Apple’s mid-range iPhone experiment may be due for a quiet but meaningful course correction.
According to a new report, the iPhone 17e is set to bring back MagSafe wireless charging, undoing one of the more puzzling compromises made with the iPhone 16e.
The claim comes from The Information, which suggests Apple plans to reinstate Qi2 support on the iPhone 17e ahead of its expected early 2026 launch. If accurate, it would make Apple’s affordable iPhone once again compatible with magnetic chargers and accessories, something conspicuously missing from the 16e.
That omission raised eyebrows when the iPhone 16e launched earlier this year. In an effort to keep costs down, Apple dropped MagSafe entirely, leaving the phone reliant on standard Qi charging.
While understandable on paper, the move felt out of step with Apple’s own ecosystem, particularly given how central MagSafe has become since its debut on the iPhone 12 back in 2020.
What makes the reported U-turn more interesting is the wider context. For years, Apple fans were quick to point out Android’s lack of Qi2 support, only for the tables to turn in 2025.

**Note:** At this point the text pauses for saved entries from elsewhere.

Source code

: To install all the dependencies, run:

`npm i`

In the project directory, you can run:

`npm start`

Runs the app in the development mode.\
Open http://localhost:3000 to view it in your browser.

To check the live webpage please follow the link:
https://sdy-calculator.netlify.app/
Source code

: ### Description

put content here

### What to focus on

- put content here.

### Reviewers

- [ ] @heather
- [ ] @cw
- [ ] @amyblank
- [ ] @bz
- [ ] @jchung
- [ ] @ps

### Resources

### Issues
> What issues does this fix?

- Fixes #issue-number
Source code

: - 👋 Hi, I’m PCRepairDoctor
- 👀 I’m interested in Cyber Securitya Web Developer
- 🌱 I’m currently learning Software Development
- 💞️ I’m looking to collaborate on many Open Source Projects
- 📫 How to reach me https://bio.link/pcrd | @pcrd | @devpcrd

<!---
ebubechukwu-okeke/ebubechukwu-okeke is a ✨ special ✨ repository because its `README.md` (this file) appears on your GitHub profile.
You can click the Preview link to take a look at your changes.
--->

Google’s Pixel 10 series arrived with Qi2 built in, branded as PixelSnap, making it the first truly mainstream Android line to adopt the standard. With a more affordable Pixel 10a expected to follow, Apple risks being undercut on features if its own mid-ranger doesn’t keep pace.

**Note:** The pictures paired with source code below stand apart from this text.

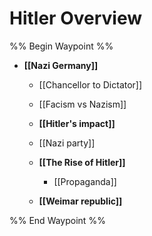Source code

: # Hitler Overview

%% Begin Waypoint %%
- **[[Nazi Germany]]**
	- [[Chancellor to Dictator]]
	- [[Facism vs Nazism]]
	- **[[Hitler's impact]]**

	- [[Nazi party]]
	- **[[The Rise of Hitler]]**
		- [[Propaganda]]
	- **[[Weimar republic]]**


%% End Waypoint %%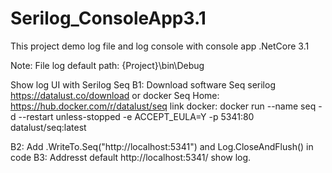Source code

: # Serilog_ConsoleApp3.1
This project demo log file and log console with console app .NetCore 3.1

Note:
File log default path: {Project}\bin\Debug

Show log UI with Serilog Seq
B1: Download software Seq serilog https://datalust.co/download 
	or docker Seq Home: https://hub.docker.com/r/datalust/seq
	link docker: docker run --name seq -d --restart unless-stopped -e ACCEPT_EULA=Y -p 5341:80 datalust/seq:latest

B2: Add .WriteTo.Seq("http://localhost:5341") and Log.CloseAndFlush() in code
B3: Addresst default http://localhost:5341/  show log.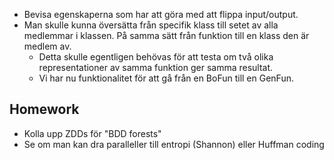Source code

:- Bevisa egenskaperna som har att göra med att flippa input/output.
- Man skulle kunna översätta från specifik klass till setet av alla medlemmar i klassen. På samma sätt från funktion till en klass den är medlem av.
	- Detta skulle egentligen behövas för att testa om två olika representationer av samma funktion ger samma resultat.
	- Vi har nu funktionalitet för att gå från en BoFun till en GenFun.

## Homework

- Kolla upp ZDDs för "BDD forests"
- Se om man kan dra paralleller till entropi (Shannon) eller Huffman coding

The report also claims the iPhone 17e will feature Apple’s latest C1X in-house modem, first introduced with the iPhone Air, suggesting efficiency and connectivity upgrades beyond charging alone.
Speaking of the Air, the same source hints at a rethink there too. After criticism over its high price and single-camera setup, Apple is reportedly planning a two-camera iPhone Air 2 with a lower starting price in 2026, a sign that feedback may finally be landing.
If MagSafe does return, the iPhone 17e wouldn’t just be fixing a spec-sheet omission. It would be restoring a piece of the iPhone experience that many users felt should never have been removed in the first place.